One general aspect of the improved techniques includes a method of rendering sound fields in a left ear and a right ear of a human listener, the sound fields being produced by a plurality of virtual loudspeakers. The method can include obtaining, by processing circuitry of a sound rendering computer configured to render the sound fields in the left ear and the right ear of the head of the human listener, a plurality of head-related impulse responses (HRIRs), each of the plurality of HRIRs being associated with a virtual loudspeaker of the plurality of virtual loudspeakers and an ear of the human listener, each of the plurality of HRIRs including samples of a sound field produced at a specified sampling rate in a left or right ear produced in response to an audio impulse produced by that virtual loudspeaker. The method can also include generating a first state space representation of each of the plurality of HRIRs, the first state space representation including a matrix, a column vector, and a row vector, each of the matrix, the column vector, and the row vector of the first state space representation having a first size. The method can further include performing a state space reduction operation to produce a second state space representation of each of the plurality of HRIRs, the second space representation including a matrix, a column vector, and a row vector, each of the matrix, the column vector, and the row vector of the second state space representation having a second size that is less than first size. The method can further include producing a plurality head-related transfer functions (HRTFs) based on the second state representation, each of the plurality of HRTFs corresponding to a respective HRIR of the plurality of HRIRs, an HRTF corresponding to a respective HRIR producing, upon multiplication by a frequency-domain sound field produced by the virtual loudspeaker with which the respective HRIR is associated, a component of a sound field rendered in an ear of the human listener.

Performing the state space reduction operation can include, for each HRIR of the plurality of HRIRs, generating a respective Gramian matrix based on the first state space representation of that HRIR, the Gramian matrix having a plurality of eigenvalues arranged in descending order of magnitude, and generating the second state space representation of that HRIR based on the Gramian matrix and the plurality of eigenvalues, wherein the second size is equal to a number of eigenvalues of the plurality of eigenvalues greater than a specified threshold.

Generating the second state space representation of each HRIR of the plurality of HRIRs can include forming a transformation matrix that, when applied to the Gramian matrix that is based on the first state space representation of that HRIR, produces a diagonal matrix, each diagonal element of the diagonal matrix being equal to a respective eigenvalue of the plurality of eigenvalues.

The method can further include, for each of the plurality of HRIRs, generating a cepstrum of that HRIR, the cepstrum having causal samples taken at positive times and non-causal samples taken at negative times, for each of the non-causal samples of the cepstrum, performing a phase minimization operation by adding that non-causal sample taken at a negative time to a causal sample of the cepstrum taken at the opposite of that negative time, and producing a minimum-phase HRIR by setting each of the non-causal samples of the cepstrum to zero after performing the phase minimization operation for each of the non-causal samples of the cepstrum.

The method can further include generating a multiple input, multiple output (MIMO) state space representation, the MIMO state space representation including a composite matrix, a column vector matrix, and a row vector matrix, the composite matrix of the MIMO state space representation including the matrix of the first representation of each of the plurality HRIRs, the column vector matrix of the MIMO state space representation including the column vector of the first representation of each of the plurality HRIRs, the row vector matrix of the MIMO state space representation including the row vector of the first representation of each of the plurality HRIRs.
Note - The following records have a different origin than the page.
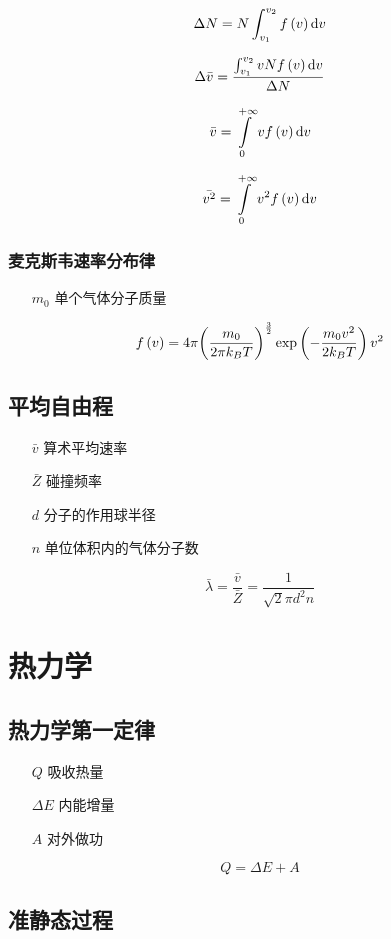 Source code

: \documentclass{article}
\begin{document}
\[\Delta N=N\int_{v_1}^{v_2}f\left(v\right)\mathrm d v\]

\[\Delta\bar v=\dfrac{\int_{v_1}^{v_2}vNf\left(v\right)\mathrm d v}{\Delta N}\]

\[\bar v=\int\limits_0^{+\infty}vf\left(v\right)\mathrm d v\]

\[\bar{v^2}=\int\limits_0^{+\infty}v^2f\left(v\right)\mathrm d v\]

\subsubsection{麦克斯韦速率分布律}

\begin{enumerate}
    \item[$m_0$] 单个气体分子质量
\end{enumerate}

\[f\left(v\right)=4\pi{\left(\frac{m_0}{2\pi k_BT}\right)}^{\frac32}\exp\left(-\frac{m_0v^2}{2k_BT}\right)v^2\]

\subsection{平均自由程}

\begin{enumerate}
    \item[$\bar v$] 算术平均速率
    \item[$\bar Z$] 碰撞频率
    \item[$d$] 分子的作用球半径
    \item[$n$] 单位体积内的气体分子数
\end{enumerate}

\[\bar\lambda=\frac{\bar v}{\bar Z}=\frac1{\sqrt2\pi d^2n}\]

\section{热力学}

\subsection{热力学第一定律}

\begin{enumerate}
    \item[$Q$] 吸收热量
    \item[$\Delta E$] 内能增量
    \item[$A$] 对外做功
\end{enumerate}

\[Q=\Delta E+A\]

\subsection{准静态过程}
\end{document}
In this case, performing the state space reduction operation includes generating a reduced composite matrix, a reduced column vector matrix, and a reduced row vector matrix, each of the reduced composite matrix, reduced column vector matrix, and reduced row vector matrix having a size that is respectively less than a size of the composite matrix, the column vector matrix, and the row vector matrix.

Generating the MIMO state space representation can include forming, as the composite matrix of the MIMO state space representation, a first block matrix having a matrix of the first state space representation of an HRIR associated with a virtual loudspeaker of the plurality of virtual loudspeakers as a diagonal element of the first block matrix, matrices of the first state space representation of HRIRs associated with the same virtual loudspeaker being in adjacent diagonal elements of the first block matrix. Generating the MIMO state space representation can also include forming, as the column vector matrix of the MIMO state space representation, a second block matrix having a column vector of the first state space representation of an HRIR associated with a virtual loudspeaker of the plurality of virtual loudspeakers as a diagonal element of the second block matrix, column vectors of the first state space representation of HRIRs associated with the same virtual loudspeaker being in adjacent diagonal elements of the second block matrix. Generating the MIMO state space representation can further include forming, as the row vector matrix of the MIMO state space representation, a third block matrix having a row vector of the first state space representation of an HRIR associated with a virtual loudspeaker of the plurality of virtual loudspeakers as an element of the third block matrix, row vectors of the first state space representation of HRIRs that render sounds in the left ear being in odd-numbered elements of the first row of the third block matrix, row vectors of the first state space representation of HRIRs that render sounds in the right ear being in even-numbered elements of the second row of the third block matrix.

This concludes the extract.